LISTED ENTRIES Block Start
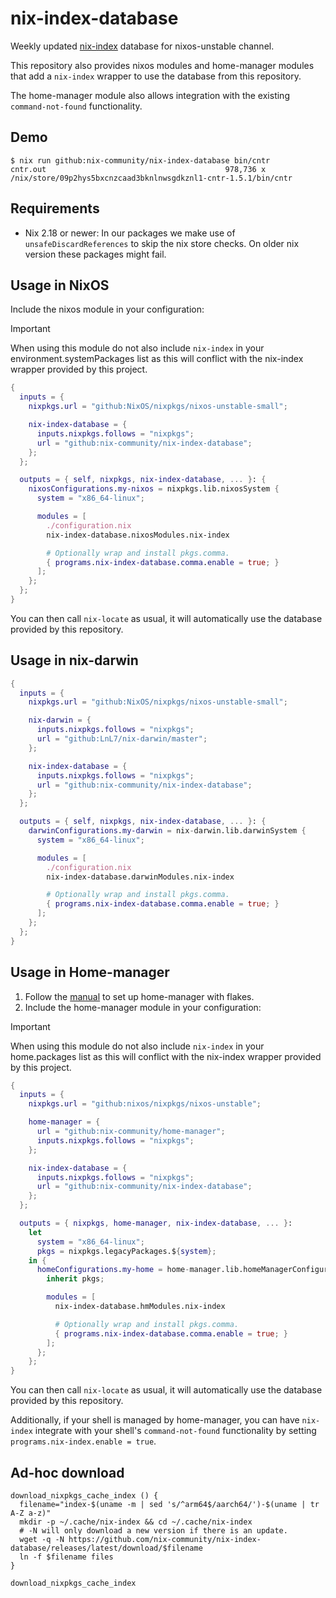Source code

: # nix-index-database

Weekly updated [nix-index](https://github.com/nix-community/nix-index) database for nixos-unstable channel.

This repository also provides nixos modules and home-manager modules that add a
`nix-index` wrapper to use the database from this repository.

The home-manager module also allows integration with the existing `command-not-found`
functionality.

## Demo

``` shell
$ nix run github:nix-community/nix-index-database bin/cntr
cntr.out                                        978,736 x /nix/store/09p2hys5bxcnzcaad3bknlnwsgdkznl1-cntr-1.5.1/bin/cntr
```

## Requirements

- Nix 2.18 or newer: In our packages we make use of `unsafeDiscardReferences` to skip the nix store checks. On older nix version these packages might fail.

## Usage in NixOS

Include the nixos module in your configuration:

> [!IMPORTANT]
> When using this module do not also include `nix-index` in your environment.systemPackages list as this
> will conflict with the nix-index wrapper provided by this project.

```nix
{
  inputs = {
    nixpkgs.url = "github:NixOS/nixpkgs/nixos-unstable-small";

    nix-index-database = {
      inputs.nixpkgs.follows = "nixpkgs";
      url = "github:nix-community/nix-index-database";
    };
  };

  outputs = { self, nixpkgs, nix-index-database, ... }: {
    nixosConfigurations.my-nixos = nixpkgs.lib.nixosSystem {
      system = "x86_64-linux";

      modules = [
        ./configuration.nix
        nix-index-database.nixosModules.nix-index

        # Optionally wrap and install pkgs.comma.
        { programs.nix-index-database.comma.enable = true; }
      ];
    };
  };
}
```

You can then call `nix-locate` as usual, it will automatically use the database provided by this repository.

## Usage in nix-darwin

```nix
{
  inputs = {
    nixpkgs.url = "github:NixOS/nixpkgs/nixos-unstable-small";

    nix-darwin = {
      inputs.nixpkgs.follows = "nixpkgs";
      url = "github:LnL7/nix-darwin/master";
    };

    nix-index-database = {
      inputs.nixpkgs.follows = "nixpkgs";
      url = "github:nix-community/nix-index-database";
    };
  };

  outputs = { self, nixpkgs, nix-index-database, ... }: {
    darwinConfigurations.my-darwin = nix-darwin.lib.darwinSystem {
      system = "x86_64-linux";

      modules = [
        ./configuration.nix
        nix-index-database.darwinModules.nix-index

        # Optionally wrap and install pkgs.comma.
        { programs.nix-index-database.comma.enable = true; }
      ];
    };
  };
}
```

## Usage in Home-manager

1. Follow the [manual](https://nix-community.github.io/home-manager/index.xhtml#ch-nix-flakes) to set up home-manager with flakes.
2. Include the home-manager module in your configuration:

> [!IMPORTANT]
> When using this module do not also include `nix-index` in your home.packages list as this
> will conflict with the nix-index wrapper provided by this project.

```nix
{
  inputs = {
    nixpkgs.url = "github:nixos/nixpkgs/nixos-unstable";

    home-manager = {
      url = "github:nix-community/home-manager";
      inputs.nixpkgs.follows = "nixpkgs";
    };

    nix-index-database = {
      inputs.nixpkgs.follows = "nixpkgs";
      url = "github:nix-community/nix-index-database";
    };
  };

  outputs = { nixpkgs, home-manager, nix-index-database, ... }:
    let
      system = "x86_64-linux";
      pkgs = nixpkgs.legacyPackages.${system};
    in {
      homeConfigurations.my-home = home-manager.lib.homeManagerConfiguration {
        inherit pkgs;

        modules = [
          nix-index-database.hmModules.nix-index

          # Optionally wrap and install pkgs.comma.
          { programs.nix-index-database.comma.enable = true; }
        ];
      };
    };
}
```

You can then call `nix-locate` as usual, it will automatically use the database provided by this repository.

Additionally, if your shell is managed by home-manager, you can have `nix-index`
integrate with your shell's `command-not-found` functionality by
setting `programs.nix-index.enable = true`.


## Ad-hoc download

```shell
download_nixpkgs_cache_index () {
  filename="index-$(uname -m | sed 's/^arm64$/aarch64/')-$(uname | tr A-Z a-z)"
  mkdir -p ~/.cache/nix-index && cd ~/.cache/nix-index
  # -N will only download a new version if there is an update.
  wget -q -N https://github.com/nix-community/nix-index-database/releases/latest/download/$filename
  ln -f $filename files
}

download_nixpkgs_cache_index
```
LISTED ENTRIES Block End
LISTED ENTRIES Block Start
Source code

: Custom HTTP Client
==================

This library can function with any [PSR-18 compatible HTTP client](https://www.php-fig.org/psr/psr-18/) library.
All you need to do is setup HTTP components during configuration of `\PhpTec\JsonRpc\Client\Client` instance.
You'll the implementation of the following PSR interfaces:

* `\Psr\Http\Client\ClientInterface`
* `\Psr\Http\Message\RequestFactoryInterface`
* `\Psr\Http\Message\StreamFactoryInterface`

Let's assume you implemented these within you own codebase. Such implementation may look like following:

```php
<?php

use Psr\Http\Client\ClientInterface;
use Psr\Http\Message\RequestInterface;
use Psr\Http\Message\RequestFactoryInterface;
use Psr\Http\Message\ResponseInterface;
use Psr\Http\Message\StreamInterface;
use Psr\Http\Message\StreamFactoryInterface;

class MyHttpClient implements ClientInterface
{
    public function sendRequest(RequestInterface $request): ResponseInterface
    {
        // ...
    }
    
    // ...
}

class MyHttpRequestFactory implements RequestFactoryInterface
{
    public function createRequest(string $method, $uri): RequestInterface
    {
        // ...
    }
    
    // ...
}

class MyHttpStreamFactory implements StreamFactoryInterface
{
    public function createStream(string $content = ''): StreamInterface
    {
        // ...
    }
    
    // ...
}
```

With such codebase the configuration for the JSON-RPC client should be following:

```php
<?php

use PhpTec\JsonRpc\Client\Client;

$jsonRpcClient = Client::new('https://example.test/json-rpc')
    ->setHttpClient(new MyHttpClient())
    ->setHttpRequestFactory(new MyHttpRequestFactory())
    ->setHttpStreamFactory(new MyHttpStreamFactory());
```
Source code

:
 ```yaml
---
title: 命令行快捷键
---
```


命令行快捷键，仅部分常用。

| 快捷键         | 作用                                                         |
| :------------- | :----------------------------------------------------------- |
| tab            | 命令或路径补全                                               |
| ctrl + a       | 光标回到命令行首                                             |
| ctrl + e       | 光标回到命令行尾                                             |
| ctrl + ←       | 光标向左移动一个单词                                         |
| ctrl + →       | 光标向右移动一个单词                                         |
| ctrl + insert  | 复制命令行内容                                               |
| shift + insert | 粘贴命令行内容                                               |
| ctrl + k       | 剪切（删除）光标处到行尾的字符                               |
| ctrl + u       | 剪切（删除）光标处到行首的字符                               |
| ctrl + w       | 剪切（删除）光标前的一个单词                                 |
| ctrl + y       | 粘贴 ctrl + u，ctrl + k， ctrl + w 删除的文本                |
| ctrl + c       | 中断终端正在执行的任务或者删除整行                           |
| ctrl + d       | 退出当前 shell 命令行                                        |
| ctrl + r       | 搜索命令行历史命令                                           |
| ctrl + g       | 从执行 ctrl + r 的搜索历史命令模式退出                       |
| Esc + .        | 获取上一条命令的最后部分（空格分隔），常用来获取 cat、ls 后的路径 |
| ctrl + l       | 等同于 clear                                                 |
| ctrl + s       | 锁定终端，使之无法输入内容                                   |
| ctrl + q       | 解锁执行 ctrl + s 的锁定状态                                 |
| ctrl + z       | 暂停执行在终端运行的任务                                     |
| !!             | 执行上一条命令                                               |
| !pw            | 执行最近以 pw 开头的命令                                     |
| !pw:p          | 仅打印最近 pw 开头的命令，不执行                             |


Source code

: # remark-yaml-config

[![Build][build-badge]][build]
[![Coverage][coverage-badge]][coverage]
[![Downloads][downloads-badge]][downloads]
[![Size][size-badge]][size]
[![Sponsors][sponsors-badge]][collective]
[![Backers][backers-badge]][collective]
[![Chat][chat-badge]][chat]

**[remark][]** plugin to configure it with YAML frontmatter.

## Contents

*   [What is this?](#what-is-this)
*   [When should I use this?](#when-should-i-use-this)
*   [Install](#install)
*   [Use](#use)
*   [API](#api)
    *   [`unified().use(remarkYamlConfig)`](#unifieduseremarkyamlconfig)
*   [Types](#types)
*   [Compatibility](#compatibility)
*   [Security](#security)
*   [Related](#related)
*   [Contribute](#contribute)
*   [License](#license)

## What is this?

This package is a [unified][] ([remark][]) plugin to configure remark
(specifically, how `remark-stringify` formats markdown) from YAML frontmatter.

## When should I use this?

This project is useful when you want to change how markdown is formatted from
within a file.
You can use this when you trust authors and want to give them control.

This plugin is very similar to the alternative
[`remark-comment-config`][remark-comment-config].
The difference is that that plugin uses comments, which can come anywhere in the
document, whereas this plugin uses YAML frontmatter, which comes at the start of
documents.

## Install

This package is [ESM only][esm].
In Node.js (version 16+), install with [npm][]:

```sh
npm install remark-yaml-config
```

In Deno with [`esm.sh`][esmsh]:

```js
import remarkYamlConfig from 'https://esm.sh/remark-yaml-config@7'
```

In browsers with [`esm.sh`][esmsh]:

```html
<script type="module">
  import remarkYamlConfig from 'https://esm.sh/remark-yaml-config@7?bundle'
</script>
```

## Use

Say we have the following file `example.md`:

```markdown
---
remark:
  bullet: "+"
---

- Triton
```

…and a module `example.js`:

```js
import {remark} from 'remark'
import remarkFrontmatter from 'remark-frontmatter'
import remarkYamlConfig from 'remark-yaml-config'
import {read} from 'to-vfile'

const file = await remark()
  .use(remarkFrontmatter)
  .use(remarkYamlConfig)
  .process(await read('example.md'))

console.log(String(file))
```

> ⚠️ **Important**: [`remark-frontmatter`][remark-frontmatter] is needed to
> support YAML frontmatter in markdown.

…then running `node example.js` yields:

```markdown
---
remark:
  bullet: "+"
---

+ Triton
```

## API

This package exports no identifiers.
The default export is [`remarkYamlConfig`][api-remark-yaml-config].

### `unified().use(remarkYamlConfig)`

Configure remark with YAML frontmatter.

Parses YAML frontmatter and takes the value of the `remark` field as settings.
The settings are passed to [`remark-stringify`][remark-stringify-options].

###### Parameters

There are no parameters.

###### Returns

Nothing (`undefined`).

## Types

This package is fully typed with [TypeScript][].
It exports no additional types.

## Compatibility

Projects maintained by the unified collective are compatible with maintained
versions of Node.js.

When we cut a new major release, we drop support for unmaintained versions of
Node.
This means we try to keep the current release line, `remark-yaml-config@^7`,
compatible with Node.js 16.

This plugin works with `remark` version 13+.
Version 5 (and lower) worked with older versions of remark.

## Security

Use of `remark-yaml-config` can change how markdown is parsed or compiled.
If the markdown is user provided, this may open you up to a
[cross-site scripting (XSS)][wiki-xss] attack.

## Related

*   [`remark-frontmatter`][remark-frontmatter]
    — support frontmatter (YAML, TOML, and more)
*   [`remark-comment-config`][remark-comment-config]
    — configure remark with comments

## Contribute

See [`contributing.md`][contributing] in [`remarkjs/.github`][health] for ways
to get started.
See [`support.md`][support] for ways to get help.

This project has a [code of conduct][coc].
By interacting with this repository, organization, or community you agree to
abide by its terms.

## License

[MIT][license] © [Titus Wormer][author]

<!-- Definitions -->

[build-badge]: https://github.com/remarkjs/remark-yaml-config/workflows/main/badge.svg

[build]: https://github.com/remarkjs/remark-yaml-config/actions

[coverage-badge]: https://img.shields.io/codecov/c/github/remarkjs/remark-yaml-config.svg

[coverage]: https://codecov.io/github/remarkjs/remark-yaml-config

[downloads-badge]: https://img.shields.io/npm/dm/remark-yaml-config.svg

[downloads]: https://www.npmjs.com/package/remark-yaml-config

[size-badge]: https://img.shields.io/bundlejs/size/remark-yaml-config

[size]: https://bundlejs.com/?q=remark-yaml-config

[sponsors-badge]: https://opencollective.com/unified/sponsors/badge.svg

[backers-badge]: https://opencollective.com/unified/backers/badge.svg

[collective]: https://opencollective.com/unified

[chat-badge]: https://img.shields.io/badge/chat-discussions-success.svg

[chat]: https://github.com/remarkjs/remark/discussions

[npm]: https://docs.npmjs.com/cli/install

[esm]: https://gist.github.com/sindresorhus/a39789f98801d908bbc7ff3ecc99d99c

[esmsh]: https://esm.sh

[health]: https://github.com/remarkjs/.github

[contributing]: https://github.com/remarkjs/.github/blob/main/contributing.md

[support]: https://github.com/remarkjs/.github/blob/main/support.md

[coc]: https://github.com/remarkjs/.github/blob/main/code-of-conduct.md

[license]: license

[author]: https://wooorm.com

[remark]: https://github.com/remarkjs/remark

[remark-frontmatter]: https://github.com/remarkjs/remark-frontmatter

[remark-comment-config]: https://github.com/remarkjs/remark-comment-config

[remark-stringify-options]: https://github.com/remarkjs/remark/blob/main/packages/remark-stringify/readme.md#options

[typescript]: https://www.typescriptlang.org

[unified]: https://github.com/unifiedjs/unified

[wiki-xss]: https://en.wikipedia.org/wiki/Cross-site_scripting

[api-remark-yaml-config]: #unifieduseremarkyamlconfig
LISTED ENTRIES Block End
LISTED ENTRIES Block Start
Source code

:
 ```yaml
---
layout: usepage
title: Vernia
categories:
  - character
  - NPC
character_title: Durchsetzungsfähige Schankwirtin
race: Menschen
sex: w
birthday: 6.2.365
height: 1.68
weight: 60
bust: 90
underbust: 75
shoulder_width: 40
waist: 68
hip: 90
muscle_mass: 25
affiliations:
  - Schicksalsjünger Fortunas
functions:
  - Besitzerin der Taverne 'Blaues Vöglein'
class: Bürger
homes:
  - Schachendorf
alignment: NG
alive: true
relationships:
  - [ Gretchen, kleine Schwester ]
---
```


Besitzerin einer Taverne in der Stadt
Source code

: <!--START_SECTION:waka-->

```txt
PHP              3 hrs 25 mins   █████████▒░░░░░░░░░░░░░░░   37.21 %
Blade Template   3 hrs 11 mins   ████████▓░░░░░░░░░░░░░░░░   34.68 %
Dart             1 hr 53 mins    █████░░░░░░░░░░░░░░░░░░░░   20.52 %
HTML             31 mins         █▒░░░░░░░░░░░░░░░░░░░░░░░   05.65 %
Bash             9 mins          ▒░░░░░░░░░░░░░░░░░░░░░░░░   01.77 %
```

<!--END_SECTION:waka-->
LISTED ENTRIES Block End
WHAT YOU SHOULD DO: All lines of the data above that include the word "Besitzerin" must be shown.

ANSWER SECTION:
  - Besitzerin der Taverne 'Blaues Vöglein'
Besitzerin einer Taverne in der Stadt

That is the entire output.